### What is needed
Find and copy each line of the records where the string "systemfsoftware" shows up.

### Supplied records

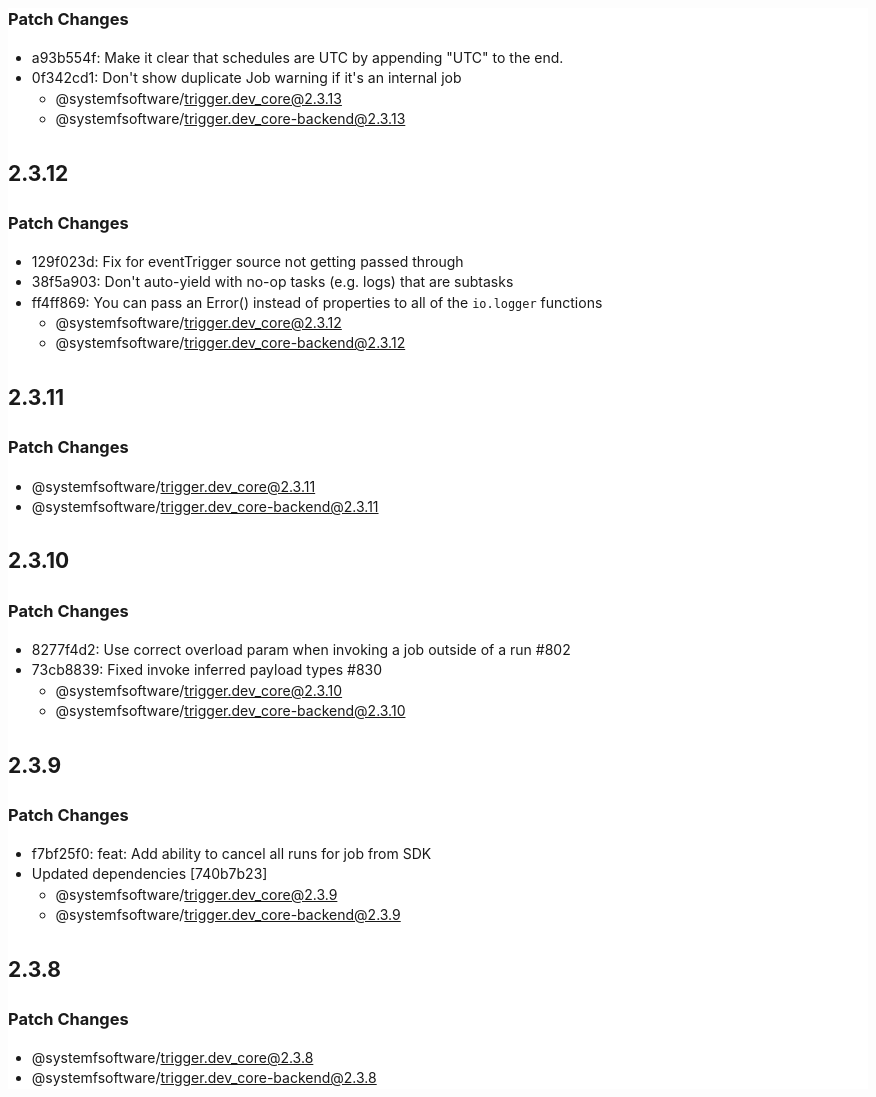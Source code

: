 ### Patch Changes

- a93b554f: Make it clear that schedules are UTC by appending "UTC" to the end.
- 0f342cd1: Don't show duplicate Job warning if it's an internal job
  - @systemfsoftware/trigger.dev_core@2.3.13
  - @systemfsoftware/trigger.dev_core-backend@2.3.13

## 2.3.12

### Patch Changes

- 129f023d: Fix for eventTrigger source not getting passed through
- 38f5a903: Don't auto-yield with no-op tasks (e.g. logs) that are subtasks
- ff4ff869: You can pass an Error() instead of properties to all of the `io.logger` functions
  - @systemfsoftware/trigger.dev_core@2.3.12
  - @systemfsoftware/trigger.dev_core-backend@2.3.12

## 2.3.11

### Patch Changes

- @systemfsoftware/trigger.dev_core@2.3.11
- @systemfsoftware/trigger.dev_core-backend@2.3.11

## 2.3.10

### Patch Changes

- 8277f4d2: Use correct overload param when invoking a job outside of a run #802
- 73cb8839: Fixed invoke inferred payload types #830
  - @systemfsoftware/trigger.dev_core@2.3.10
  - @systemfsoftware/trigger.dev_core-backend@2.3.10

## 2.3.9

### Patch Changes

- f7bf25f0: feat: Add ability to cancel all runs for job from SDK
- Updated dependencies [740b7b23]
  - @systemfsoftware/trigger.dev_core@2.3.9
  - @systemfsoftware/trigger.dev_core-backend@2.3.9

## 2.3.8

### Patch Changes

- @systemfsoftware/trigger.dev_core@2.3.8
- @systemfsoftware/trigger.dev_core-backend@2.3.8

### Exercise result
  - @systemfsoftware/trigger.dev_core@2.3.13
  - @systemfsoftware/trigger.dev_core-backend@2.3.13
  - @systemfsoftware/trigger.dev_core@2.3.12
  - @systemfsoftware/trigger.dev_core-backend@2.3.12
- @systemfsoftware/trigger.dev_core@2.3.11
- @systemfsoftware/trigger.dev_core-backend@2.3.11
  - @systemfsoftware/trigger.dev_core@2.3.10
  - @systemfsoftware/trigger.dev_core-backend@2.3.10
  - @systemfsoftware/trigger.dev_core@2.3.9
  - @systemfsoftware/trigger.dev_core-backend@2.3.9
- @systemfsoftware/trigger.dev_core@2.3.8
- @systemfsoftware/trigger.dev_core-backend@2.3.8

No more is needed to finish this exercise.